Title: SURFACE ROUGHNESS CHANGES AS AFFECTED BY RAINFALL EROSIVITY, TILLAGE AND CANOPY COVER

Author
item ELTZ, FLAVIO - SANTA MARIA, BRAZIL
item Norton, Lloyd

Submitted to: Soil Science Society of America Journal
Publication Type: Peer Reviewed Journal
Publication Acceptance Date: 5/21/1997
Publication Date: N/A
Citation: N/A

Interpretive Summary: Tillage and plant cover are the two important factors that can be used for erosion control. Tillage causes the soil to become rough which stores water and prevents it from running and slows it when it does run. We studied how the tillage induced roughness changed as a result of the amount of natural rain and how this roughness was affected by soybean cover. We found that soybean cover did little to prevent roughness decline with rainfall. However, a very rough surface provided the most water storage and the roughness lasted longer. The significance of this research is that tillage operations that provide a very rough surface can provide a longer lasting storage of water to prevent soil erosion. The impact of this work is that changing to tillage operations such as chisel plowing can conserve our soil and water resource.

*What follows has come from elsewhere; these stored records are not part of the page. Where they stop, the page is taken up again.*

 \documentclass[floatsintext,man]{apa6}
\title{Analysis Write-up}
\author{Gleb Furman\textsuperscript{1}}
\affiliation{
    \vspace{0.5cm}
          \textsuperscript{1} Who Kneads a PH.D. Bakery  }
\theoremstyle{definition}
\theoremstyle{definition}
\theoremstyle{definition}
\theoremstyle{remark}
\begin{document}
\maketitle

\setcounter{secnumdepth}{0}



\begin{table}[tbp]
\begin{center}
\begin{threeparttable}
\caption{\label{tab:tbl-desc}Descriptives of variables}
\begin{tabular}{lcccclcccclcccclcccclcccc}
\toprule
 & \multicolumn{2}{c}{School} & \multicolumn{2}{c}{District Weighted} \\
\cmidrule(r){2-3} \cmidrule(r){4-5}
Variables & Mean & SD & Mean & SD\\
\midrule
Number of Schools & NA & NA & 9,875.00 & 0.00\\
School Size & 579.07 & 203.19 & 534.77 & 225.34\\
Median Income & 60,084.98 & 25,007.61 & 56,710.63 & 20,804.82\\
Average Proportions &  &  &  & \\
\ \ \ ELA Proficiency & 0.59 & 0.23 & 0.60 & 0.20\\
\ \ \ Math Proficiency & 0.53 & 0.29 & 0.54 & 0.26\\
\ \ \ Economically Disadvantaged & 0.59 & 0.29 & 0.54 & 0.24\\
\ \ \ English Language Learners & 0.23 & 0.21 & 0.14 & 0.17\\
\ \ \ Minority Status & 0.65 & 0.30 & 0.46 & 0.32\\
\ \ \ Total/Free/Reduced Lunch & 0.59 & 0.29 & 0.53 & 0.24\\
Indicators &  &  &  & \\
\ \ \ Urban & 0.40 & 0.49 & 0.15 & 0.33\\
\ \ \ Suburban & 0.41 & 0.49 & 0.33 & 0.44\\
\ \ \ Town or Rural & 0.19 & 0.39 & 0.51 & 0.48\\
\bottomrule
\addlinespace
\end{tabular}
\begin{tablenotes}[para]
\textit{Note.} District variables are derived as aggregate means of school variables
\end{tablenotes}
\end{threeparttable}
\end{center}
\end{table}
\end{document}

Technical Abstract: Surface roughness and canopy cover are important factors in preventing soil erosion. There is limited information on how soil surface roughness changes as a function of natural rainfall erosivity and canopy cover by plants. We hypothesize that canopy cover, tillage systems, and cumulative rainfall erosivity (CRE) would have unique effects on roughness. We tested this hypothesis on a Miami silt loam soil using a portable laser microtopographer. Tillage treatments of conventional (moldboard plowing + disking), chisel plowing and chisel plowing + dragging a chain produced three roughness levels. Surface cover was none (fallow) or soybean. Random roughness (RR), standard deviation (SD), tortuosity (T) and fractal roughness functions, expressed by D (fractal index) and l, the crossover length, were calculated from microtopography data. Chisel tillage had the greatest values of surface roughness, followed by chisel + chain and conventional tillage, as measured by the l index. All indices but D generally decreased with cumulative rainfall erosivity (CRE). The RR and SD indices decreased quadratically with CRE, with a decrease of 38 and 36 percent from its initial values, respectively, after 200 units CRE, while the T and l indices decreased exponentially, with a decrease of 40 and 60 percent from its initial values, respectively, after 200 units of CRE. Soybean cover lowered soil surface roughness 7 percent less than fallow, as measured by the l index. The l index was 50, 71 and 205 percent more sensitive to changes in CRE than RR, SD and T indices, respectively. The fractal roughness functions were the best approaches to characterize surface roughness at small scales, such as existing plant rows, mainly due to l index sensitivity to changes in CRE.